Amore e odio come problema

Scritto da Agostino Reggi on . Postato in Compagni di viaggio, articoli e studi

 

Una nota personalità politica italiana, pur circondato da un folto gruppo di agenti di polizia, è stato aggredito e gravemente ferito, e allora tutti si sono messi a dire che questo attentato è frutto di odio sociale. Ma per onestà va detto che le cose non sono cosí semplici. L’odio e la violenza vengono prodotti innanzitutto da chi è avvezzo a dire menzogne e a dare rappresentazioni molto parziali e unilaterali della realtà, ivi compresa quella sociale e politica, senza forse rendersene conto; da chi parla nel nome dello sviluppo economico e del progresso sociale solo o prevalentemente per favorire e tutelare capitali illeciti; da chi propone riforme di Stato essenzialmente in funzione di un’efficienza giuridica apparente e non reale e di un sostanziale depotenziamento dell’eguaglianza dei cittadini dinanzi alla legge; da chi punta ad una progressiva privatizzazione di tutti i servizi pubblici, della produzione e del lavoro, provocando una crescente proletarizzazione delle fasce sociali medie e basse e una precarizzazione strutturale di migliaia di giovani che avrebbero tutti i titoli per meritare condizioni stabili e ben remunerate di attività lavorativa.

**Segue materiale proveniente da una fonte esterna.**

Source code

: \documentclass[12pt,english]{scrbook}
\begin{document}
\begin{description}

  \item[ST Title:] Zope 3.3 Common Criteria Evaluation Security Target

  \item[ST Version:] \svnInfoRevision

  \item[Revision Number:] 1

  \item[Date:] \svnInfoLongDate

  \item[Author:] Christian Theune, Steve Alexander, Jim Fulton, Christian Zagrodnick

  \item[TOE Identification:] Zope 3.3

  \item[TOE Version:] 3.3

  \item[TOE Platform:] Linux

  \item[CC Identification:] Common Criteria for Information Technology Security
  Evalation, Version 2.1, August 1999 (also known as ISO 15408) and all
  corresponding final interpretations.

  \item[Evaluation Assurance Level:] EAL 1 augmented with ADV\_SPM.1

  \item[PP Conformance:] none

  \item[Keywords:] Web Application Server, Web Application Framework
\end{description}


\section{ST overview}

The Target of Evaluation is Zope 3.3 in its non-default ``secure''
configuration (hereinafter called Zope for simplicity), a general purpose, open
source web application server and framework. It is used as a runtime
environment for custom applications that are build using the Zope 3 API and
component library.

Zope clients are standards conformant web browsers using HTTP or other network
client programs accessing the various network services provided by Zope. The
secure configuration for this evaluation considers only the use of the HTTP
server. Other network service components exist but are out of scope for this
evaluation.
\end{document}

E’ troppo facile osservare che la sempre più accentuata oligarchizzazione della vita sociale e politica e soprattutto la disperazione sociale non generano né possono generare amore, quell’amore di cui oggi troppi e troppo ipocritamente si fanno paladini. Questo quadro è eccessivamente scuro o è troppo pessimistico? Non ne sono sicuro, ma è certamente il caso che almeno la Chiesa rifletta con maggiore attenzione sulla realtà delle cose prima di lanciarsi in moralistiche manifestazioni di solidarietà a favore di quanti, pur rimanendo vittime dell’altrui violenza, ne abbiano provocato lo scoppio dirompente con atteggiamenti istrionici e reiteratamente offensivi. La Chiesa purtroppo, nonostante i suoi notevoli sforzi di fedeltà ad un intransigente spirito di verità, non sempre riesce a chiamare le cose o i fatti con il loro giusto nome, finendo cosí per ingenerare confusione e vanificare ogni suo appello pur doveroso alla pace e all’amore reciproco. L’amore come la verità non progredisce a colpi di prudenze diplomatiche, di denunce generiche ed unilaterali, di silenzi incomprensibili e funzionali solo ad una pacificazione politica e non anche profondamente spirituale. Non serve prendersela con l’odio dilagante se non si fa un serio sforzo di capirne le ragioni, non ha alcuna efficacia evangelica l’elogio dell’amore se non ci si impegna nel liberare l’amore cristiano dai molteplici usi mistificanti e deformanti cui viene frequentemente sottoposto e ridotto.   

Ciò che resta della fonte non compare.